Nihon Romantic Highway

 

It may be called the romantic highway, but there’s nothing romantic about it. This Japanese mountain road is located on a mountain so it offers some truly breathtaking scenery, but it’s full of sharp bends ready to bite you if you’re not paying attention. It’s perfect for drifting which is why a lot of Japanese drifters go there at night to drift illegally. Do note however, that this is not a road for the inexperienced.

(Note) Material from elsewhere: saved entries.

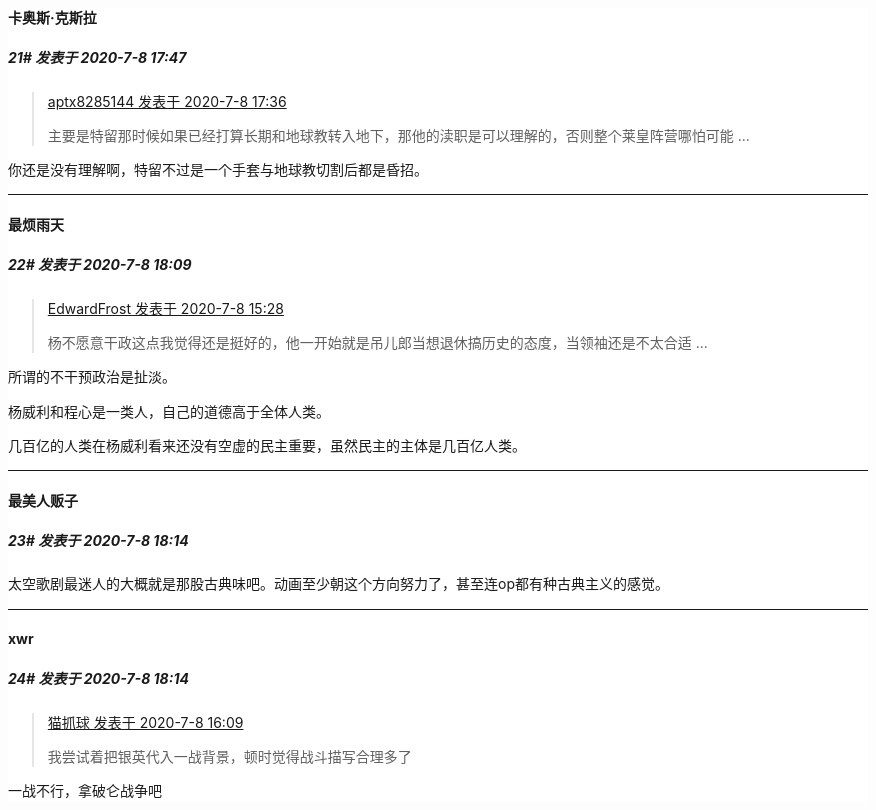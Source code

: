 ####  卡奥斯·克斯拉  
##### 21#       发表于 2020-7-8 17:47



<blockquote><a href="httphttps://bbs.saraba1st.com/2b/forum.php?mod=redirect&amp;goto=findpost&amp;pid=48118577&amp;ptid=1946586" target="_blank">aptx8285144 发表于 2020-7-8 17:36</a>

主要是特留那时候如果已经打算长期和地球教转入地下，那他的渎职是可以理解的，否则整个莱皇阵营哪怕可能 ...</blockquote>
你还是没有理解啊，特留不过是一个手套与地球教切割后都是昏招。







*****

####  最烦雨天  
##### 22#       发表于 2020-7-8 18:09



<blockquote><a href="httphttps://bbs.saraba1st.com/2b/forum.php?mod=redirect&amp;goto=findpost&amp;pid=48117236&amp;ptid=1946586" target="_blank">EdwardFrost 发表于 2020-7-8 15:28</a>

杨不愿意干政这点我觉得还是挺好的，他一开始就是吊儿郎当想退休搞历史的态度，当领袖还是不太合适 ...</blockquote>
所谓的不干预政治是扯淡。

杨威利和程心是一类人，自己的道德高于全体人类。

几百亿的人类在杨威利看来还没有空虚的民主重要，虽然民主的主体是几百亿人类。







*****

####  最美人贩子  
##### 23#       发表于 2020-7-8 18:14




太空歌剧最迷人的大概就是那股古典味吧。动画至少朝这个方向努力了，甚至连op都有种古典主义的感觉。







*****

####  xwr  
##### 24#       发表于 2020-7-8 18:14



<blockquote><a href="httphttps://bbs.saraba1st.com/2b/forum.php?mod=redirect&amp;goto=findpost&amp;pid=48117697&amp;ptid=1946586" target="_blank">猫抓球 发表于 2020-7-8 16:09</a>

我尝试着把银英代入一战背景，顿时觉得战斗描写合理多了</blockquote>
一战不行，拿破仑战争吧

California State Route 243

This is a scenic 30-mile stretch of road running from Banning to Idyllwild in Southern California. It’s also known as the Esperanza Firefighters Memorial Highway. It’s got the perfect mix of long, flat straightaways and tight, twisty turns. It’s a great road if you just want to go out for a drive and forget all your troubles, at least for a couple of hours.

Pan-American Highway

If you want to test your car’s reliability rather than its performance, this is the place to take it to. Many car manufacturers like to test their cars on the Pan-American Highway because this road is incredibly long and incredibly tough in a couple of sections. It stretches for over 30,000 miles, so it would take you 500 hours or 20 days to drive completely at a steady 60 mph.

Autobahn

All you speed freaks out there, this one is for you. The famous Autobahn in Germany is known for many things. Safety and efficiency being two of them, but perhaps most famously speed being the number one. Although the Autobahn is completely unrestricted on a number of sections, the vast majority of it is indeed restricted. If you want to speed you’ll have to find an unrestricted section where you can go completely flat to the floor and stretch your car’s legs a little bit. Be warned however, the Germans don’t take kindly to “American driving styles”. The rule in Germany is to move over to the right as soon as you make a pass on the outside lane, no matter how fast you’re going. Because remember, in Germany and on the Autobahn, someone is always going faster than you.

Fiorano Circuit

One of the most famous yet mysterious tracks in the entire world. This is the birthplace of every single great Ferrari car ever built. Enzo Ferrari used it to test his cars back in the day and it’s still the proving ground for each and every one of Ferrari’s modern cars, including the F1 cars. The circuit is 1.86 miles long and an F1 car can hit around 180 mph on the main straightaway. Although Ferrari don’t just allow anyone to enter, you can be a part of one of their test drive days and find out how good Fiorano is for yourself.

San Bernardino Pass

Top Gear called it the greatest road in the world and it’s not hard to see why. This is as scenic of a road as they come, and it’s one of the most mesmerizing things to see in person. It’s full of endless hairpins and a staggering elevation change. Although nowadays it’s full of tourists, if you get up in the morning at dawn you can have the road almost to yourself. The great thing about the San Bernardino Pass is that it’s as great to drive in a Fiat 500 as it is in a Ferrari 458.

Halsema Highway

Regarded as one of the most dangerous stretches of road on the planet, it’s also one of the busiest. Getting to Halsema Highway isn’t an easy task however. The network of roads surrounding it is poor to say the least, and a lot of the roads are filled with potholes and bumps. Once you get to Halsema Highway though, you forget about everything else. Just be sure to take it easy in the wet. The asphalt is notoriously slippery in the wet. Drifts, both wanted and unwanted, are a common occurrence.

Nurburgring

We end this list with what is, we thing, the greatest track on the planet. They call it the Green Hell, and for a good reason. The Nurburgring stretches for 23 kilometers and is surrounded by gorgeous German scenery on all sides. Although most manufacturers like to test their cars there, the Nurburgring often hosts track days where anyone from the general public can go out and test their car for a small fee. The catch? There are little to no runoff areas so it’s very easy to crash.